Our statistical method does not consider the causes of climatic trends, but given the strong evidence that most of the warming of the past fifty years is anthropogenic [IPCC AR4], most of the recent extremes in monthly or annual temperature data would probably not have occurred without human influence on climate.

This last one is classic: “… most of the recent extremes … would probably not have occurred without human influence on climate”. I have to say I’m highly allergic to this kind of vague handwaving. It has no place in a scientific paper. “Most” of the extremes? How many, and which ones? “Probably would not have occurred” … what is the probability 55%? 95%? And “a human influence on climate”? What influence where? That is suitable for a children’s book, not a science paper.

In addition, I find these citations which simply refer the reader to the entire IPCC magnum opus to be totally lacking in scientific rigor. It reminds me of a fire-and-brimstone preacher of my youth in a tent revival, holding up the Bible and thumping it with his fist and saying “The answer’s in here”! Well, perhaps the answer is in there … but where? Waving the whole book means nothing. Anyone who does that kind of IPCC thumping without citing chapter and verse is a scientific poseur. R&C don’t even bother to specify Working Group 1, 2, or 3. We’re supposed to figure out where, in the several thousands of pages of the UN IPCC AR4, support for their claim is to be found. That is not a scientific citation in any sense of the word, and no reviewer should countenance such ludicrous lack of specificity. Oh, right … this is not peer-reviewed … well, no editor should allow it either.

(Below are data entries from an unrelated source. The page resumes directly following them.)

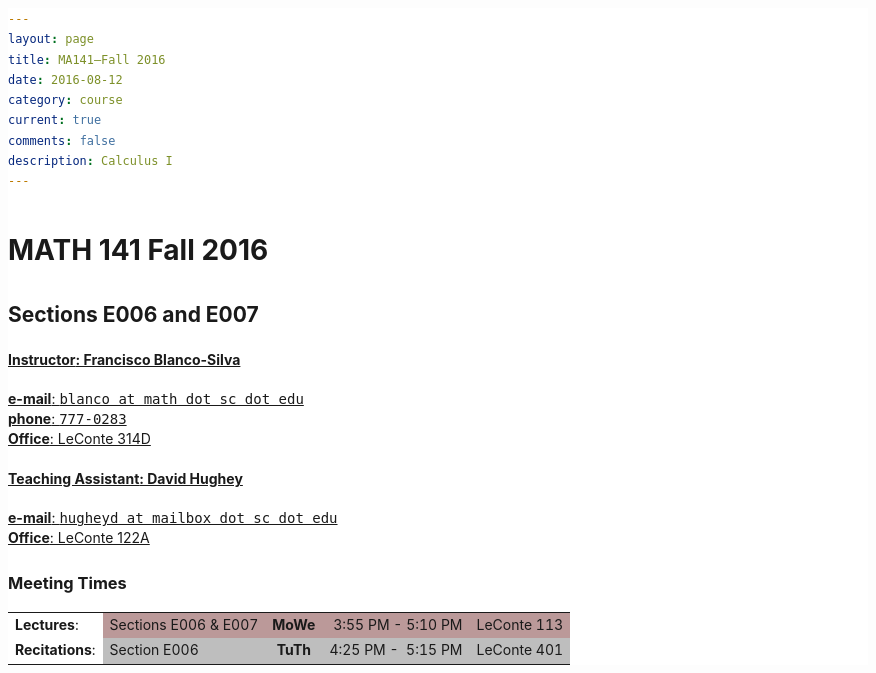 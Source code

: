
 ```yaml
---
layout: page
title: MA141—Fall 2016
date: 2016-08-12 
category: course
current: true
comments: false
description: Calculus I
---
```


# MATH 141 Fall 2016

## Sections E006 and E007

<div class="row">
    <div class="col-sm-2 col-lg-2">
    </div>
    <div class="col-sm-8 col-lg-8">
        <div class="list-group">
            <a href="mailto:blanco@math.sc.edu" class="list-group-item">
                <h4 class="list-group-item-heading"><strong>Instructor</strong>: Francisco Blanco-Silva</h4>
                <p class="list-group-item-text">
                    <strong>e-mail</strong>: <tt>blanco at math dot sc dot edu</tt><br/>
                    <strong>phone</strong>: <tt>777-0283</tt><br/>
                    <strong>Office</strong>: LeConte 314D
                </p>
            </a>
            <a href="mailto:grantld@email.sc.edu" class="list-group-item">        
                <h4 class="list-group-item-heading"><strong>Teaching Assistant</strong>: David Hughey</h4>
                <p class="list-group-item-text">
                    <strong>e-mail</strong>: <tt>hugheyd at mailbox dot sc dot edu</tt><br />
                    <strong>Office</strong>: LeConte 122A
                </p>
            </a>
        </div>
    </div>
    <div class="col-sm-2 col-lg-2">
    </div>
</div>

### Meeting Times

<div class="row">
    <div class="col-sm-12 col-lg-12">
        <table class="table table-bordered">
            <tr>
                <td><strong>Lectures</strong>:</td>
                <td bgcolor="#bb9999" style="text-align:left;">Sections E006 &amp; E007</td>
                <td bgcolor="#bb9999" style="text-align:center;"><strong>MoWe</strong></td>
                <td bgcolor="#bb9999" style="text-align:right;">3:55 PM - 5:10 PM</td>
                <td bgcolor="#bb9999" style="text-align:left;">LeConte 113</td>
            </tr>
            <tr>
                <td rowspan="2"><strong>Recitations</strong>:</td>
                <td bgcolor="#bebebe" style="text-align:left;">Section E006</td>
                <td bgcolor="#bebebe" style="text-align:center;"><strong>TuTh</strong></td>
                <td bgcolor="#bebebe" style="text-align:right;">4:25 PM - &nbsp;5:15 PM</td>
                <td bgcolor="#bebebe" style="text-align:left;">LeConte 401</td>
            </tr>
            <tr>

This seems like the most modern of weapons, a stealth paper. It doesn’t say anything about humans in the abstract. In fact, R&C state quite correctly that their work does not “consider the causes of climatic trends”.

But gosh, despite that, the IPCC says Moscow is “consistent with model predictions”, so even though they don’t consider causes, R&C will consider causes … it’s humans’ fault, case closed.

Hey, here’s an idea for R&C. If your “statistical method does not consider the causes of climatic trends”, then don’t consider the causes of climatic trends. That’s stealth alarmism, not science.

In any case, following the trail of breadcrumbs, here’s a different look at the unadjusted Moscow July data:

Figure 5. Moscow temperature trends, split into pre- and post-1948 trends.

I bring this up, with the split in the trend in 1948 because the Moscow weather station has its own Wikipedia page. Wiki says that the station was established in 1948. Here’s what the station looks like:

Figure 6. Views looking across the Moscow weather station, showing views in all eight cardinal directions.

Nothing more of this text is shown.